#### Extracted data:
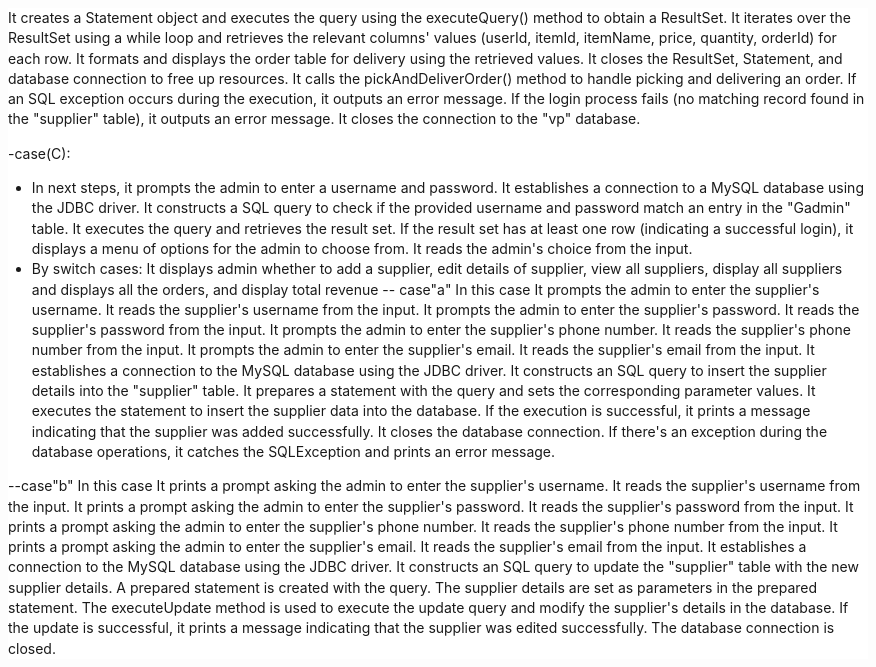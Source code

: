 It creates a Statement object and executes the query using the executeQuery() method to obtain a ResultSet.
It iterates over the ResultSet using a while loop and retrieves the relevant columns' values (userId, itemId, itemName, price, quantity, orderId) for each row.
It formats and displays the order table for delivery using the retrieved values.
It closes the ResultSet, Statement, and database connection to free up resources.
It calls the pickAndDeliverOrder() method to handle picking and delivering an order.
If an SQL exception occurs during the execution, it outputs an error message.
If the login process fails (no matching record found in the "supplier" table), it outputs an error message.
It closes the connection to the "vp" database.

-case(C):
- In next steps, it prompts the admin to enter a username and password.
It establishes a connection to a MySQL database using the JDBC driver.
It constructs a SQL query to check if the provided username and password match an entry in the "Gadmin" table.
It executes the query and retrieves the result set.
If the result set has at least one row (indicating a successful login), it displays a menu of options for the admin to choose from.
It reads the admin's choice from the input.
- By switch cases:
It displays admin whether to add a supplier, edit details of supplier, view all suppliers, display all suppliers and displays all the orders, and display total revenue
-- case"a"
In this case
It prompts the admin to enter the supplier's username.
It reads the supplier's username from the input.
It prompts the admin to enter the supplier's password.
It reads the supplier's password from the input.
It prompts the admin to enter the supplier's phone number.
It reads the supplier's phone number from the input.
It prompts the admin to enter the supplier's email.
It reads the supplier's email from the input.
It establishes a connection to the MySQL database using the JDBC driver.
It constructs an SQL query to insert the supplier details into the "supplier" table.
It prepares a statement with the query and sets the corresponding parameter values.
It executes the statement to insert the supplier data into the database.
If the execution is successful, it prints a message indicating that the supplier was added successfully.
It closes the database connection.
If there's an exception during the database operations, it catches the SQLException and prints an error message.

--case"b"
In this case
It prints a prompt asking the admin to enter the supplier's username.
It reads the supplier's username from the input.
It prints a prompt asking the admin to enter the supplier's password.
It reads the supplier's password from the input.
It prints a prompt asking the admin to enter the supplier's phone number.
It reads the supplier's phone number from the input.
It prints a prompt asking the admin to enter the supplier's email.
It reads the supplier's email from the input.
It establishes a connection to the MySQL database using the JDBC driver.
It constructs an SQL query to update the "supplier" table with the new supplier details.
A prepared statement is created with the query.
The supplier details are set as parameters in the prepared statement.
The executeUpdate method is used to execute the update query and modify the supplier's details in the database.
If the update is successful, it prints a message indicating that the supplier was edited successfully.
The database connection is closed.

#### Exercise directions:
Give back each of the records above word for word, apart from the pictures.

#### Solution below:
Source code

: It creates a Statement object and executes the query using the executeQuery() method to obtain a ResultSet.
It iterates over the ResultSet using a while loop and retrieves the relevant columns' values (userId, itemId, itemName, price, quantity, orderId) for each row.
It formats and displays the order table for delivery using the retrieved values.
It closes the ResultSet, Statement, and database connection to free up resources.
It calls the pickAndDeliverOrder() method to handle picking and delivering an order.
If an SQL exception occurs during the execution, it outputs an error message.
If the login process fails (no matching record found in the "supplier" table), it outputs an error message.
It closes the connection to the "vp" database.

-case(C):
- In next steps, it prompts the admin to enter a username and password.
It establishes a connection to a MySQL database using the JDBC driver.
It constructs a SQL query to check if the provided username and password match an entry in the "Gadmin" table.
It executes the query and retrieves the result set.
If the result set has at least one row (indicating a successful login), it displays a menu of options for the admin to choose from.
It reads the admin's choice from the input.
- By switch cases:
It displays admin whether to add a supplier, edit details of supplier, view all suppliers, display all suppliers and displays all the orders, and display total revenue
-- case"a"
In this case
It prompts the admin to enter the supplier's username.
It reads the supplier's username from the input.
It prompts the admin to enter the supplier's password.
It reads the supplier's password from the input.
It prompts the admin to enter the supplier's phone number.
It reads the supplier's phone number from the input.
It prompts the admin to enter the supplier's email.
It reads the supplier's email from the input.
It establishes a connection to the MySQL database using the JDBC driver.
It constructs an SQL query to insert the supplier details into the "supplier" table.
It prepares a statement with the query and sets the corresponding parameter values.
It executes the statement to insert the supplier data into the database.
If the execution is successful, it prints a message indicating that the supplier was added successfully.
It closes the database connection.
If there's an exception during the database operations, it catches the SQLException and prints an error message.

--case"b"
In this case
It prints a prompt asking the admin to enter the supplier's username.
It reads the supplier's username from the input.
It prints a prompt asking the admin to enter the supplier's password.
It reads the supplier's password from the input.
It prints a prompt asking the admin to enter the supplier's phone number.
It reads the supplier's phone number from the input.
It prints a prompt asking the admin to enter the supplier's email.
It reads the supplier's email from the input.
It establishes a connection to the MySQL database using the JDBC driver.
It constructs an SQL query to update the "supplier" table with the new supplier details.
A prepared statement is created with the query.
The supplier details are set as parameters in the prepared statement.
The executeUpdate method is used to execute the update query and modify the supplier's details in the database.
If the update is successful, it prints a message indicating that the supplier was edited successfully.
The database connection is closed.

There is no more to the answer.